• _Work item_:
Transcribe all of the records word for word, but omit the pictures.

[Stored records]
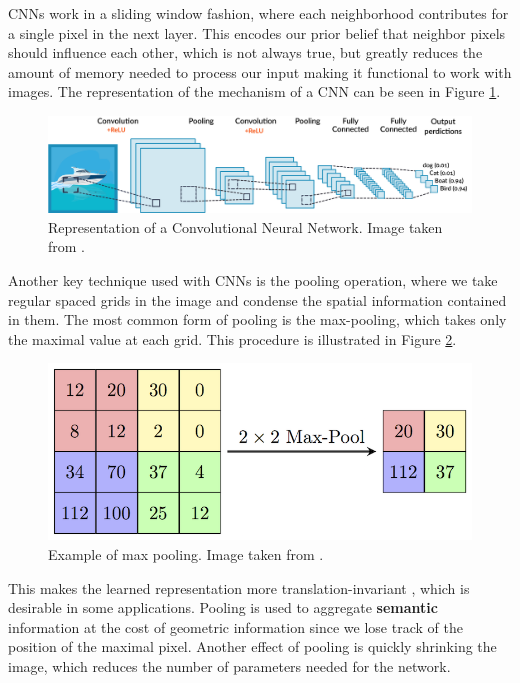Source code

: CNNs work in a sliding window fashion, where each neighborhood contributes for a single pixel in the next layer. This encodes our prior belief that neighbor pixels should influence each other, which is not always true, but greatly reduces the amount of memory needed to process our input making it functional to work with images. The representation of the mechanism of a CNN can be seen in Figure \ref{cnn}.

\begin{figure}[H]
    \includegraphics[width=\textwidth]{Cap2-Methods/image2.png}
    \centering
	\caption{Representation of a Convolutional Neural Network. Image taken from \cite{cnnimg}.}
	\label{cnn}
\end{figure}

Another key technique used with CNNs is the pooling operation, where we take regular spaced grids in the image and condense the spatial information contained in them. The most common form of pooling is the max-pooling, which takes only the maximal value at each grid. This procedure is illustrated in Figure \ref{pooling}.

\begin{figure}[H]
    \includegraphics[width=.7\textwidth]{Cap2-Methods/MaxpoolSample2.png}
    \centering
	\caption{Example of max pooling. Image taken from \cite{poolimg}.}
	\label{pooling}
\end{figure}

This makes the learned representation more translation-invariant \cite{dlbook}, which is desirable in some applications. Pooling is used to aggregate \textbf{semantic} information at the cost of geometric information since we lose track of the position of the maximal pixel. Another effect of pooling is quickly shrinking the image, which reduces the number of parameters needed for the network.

• _Task output_:
Source code

: CNNs work in a sliding window fashion, where each neighborhood contributes for a single pixel in the next layer. This encodes our prior belief that neighbor pixels should influence each other, which is not always true, but greatly reduces the amount of memory needed to process our input making it functional to work with images. The representation of the mechanism of a CNN can be seen in Figure \ref{cnn}.

\begin{figure}[H]
    \includegraphics[width=\textwidth]{Cap2-Methods/image2.png}
    \centering
	\caption{Representation of a Convolutional Neural Network. Image taken from \cite{cnnimg}.}
	\label{cnn}
\end{figure}

Another key technique used with CNNs is the pooling operation, where we take regular spaced grids in the image and condense the spatial information contained in them. The most common form of pooling is the max-pooling, which takes only the maximal value at each grid. This procedure is illustrated in Figure \ref{pooling}.

\begin{figure}[H]
    \includegraphics[width=.7\textwidth]{Cap2-Methods/MaxpoolSample2.png}
    \centering
	\caption{Example of max pooling. Image taken from \cite{poolimg}.}
	\label{pooling}
\end{figure}

This makes the learned representation more translation-invariant \cite{dlbook}, which is desirable in some applications. Pooling is used to aggregate \textbf{semantic} information at the cost of geometric information since we lose track of the position of the maximal pixel. Another effect of pooling is quickly shrinking the image, which reduces the number of parameters needed for the network.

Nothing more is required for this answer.